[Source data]
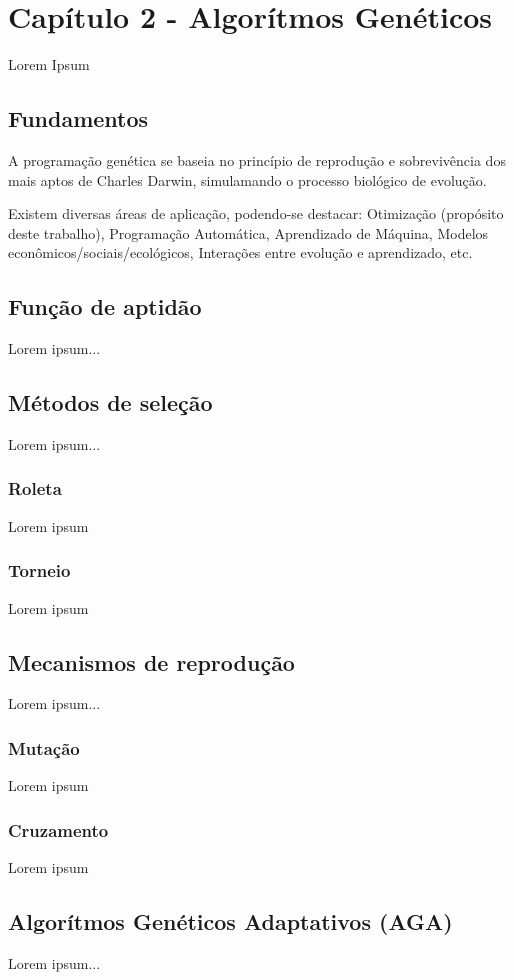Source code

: 
\newpage
\section{Capítulo 2 - Algorítmos Genéticos}
\label{sec:capitulo_2}
Lorem Ipsum

\subsection{Fundamentos}
\label{sub:fundamentos}
A programação genética se baseia no princípio de reprodução e sobrevivência dos mais aptos de Charles Darwin, simulamando o processo biológico de evolução.

Existem diversas áreas de aplicação, podendo-se destacar: Otimização (propósito deste trabalho), Programação Automática, Aprendizado de Máquina, Modelos econômicos/sociais/ecológicos, Interações entre evolução e aprendizado, etc.

\subsection{Função de aptidão}
\label{sub:funcao_de_aptidao}
Lorem ipsum...

\subsection{Métodos de seleção}
\label{sub:metodos_de_selecao}
Lorem ipsum...

    \subsubsection{Roleta}
    \label{ssub:roleta}
    Lorem ipsum

    \subsubsection{Torneio}
    \label{ssub:torneio}
    Lorem ipsum

\subsection{Mecanismos de reprodução}
\label{sub:mecanismos_de_reproducao}
Lorem ipsum...

    \subsubsection{Mutação}
    \label{ssub:mutacao}
    Lorem ipsum

    \subsubsection{Cruzamento}
    \label{ssub:cruzamento}
    Lorem ipsum

\subsection{Algorítmos Genéticos Adaptativos (AGA)}
\label{sub:aga}
Lorem ipsum...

> _EXERCISE DESCRIPTION_: Word for word, repeat the data above with the pictures left out.

> _EXERCISE SOLUTION_:
Source code

: 
\newpage
\section{Capítulo 2 - Algorítmos Genéticos}
\label{sec:capitulo_2}
Lorem Ipsum

\subsection{Fundamentos}
\label{sub:fundamentos}
A programação genética se baseia no princípio de reprodução e sobrevivência dos mais aptos de Charles Darwin, simulamando o processo biológico de evolução.

Existem diversas áreas de aplicação, podendo-se destacar: Otimização (propósito deste trabalho), Programação Automática, Aprendizado de Máquina, Modelos econômicos/sociais/ecológicos, Interações entre evolução e aprendizado, etc.

\subsection{Função de aptidão}
\label{sub:funcao_de_aptidao}
Lorem ipsum...

\subsection{Métodos de seleção}
\label{sub:metodos_de_selecao}
Lorem ipsum...

    \subsubsection{Roleta}
    \label{ssub:roleta}
    Lorem ipsum

    \subsubsection{Torneio}
    \label{ssub:torneio}
    Lorem ipsum

\subsection{Mecanismos de reprodução}
\label{sub:mecanismos_de_reproducao}
Lorem ipsum...

    \subsubsection{Mutação}
    \label{ssub:mutacao}
    Lorem ipsum

    \subsubsection{Cruzamento}
    \label{ssub:cruzamento}
    Lorem ipsum

\subsection{Algorítmos Genéticos Adaptativos (AGA)}
\label{sub:aga}
Lorem ipsum...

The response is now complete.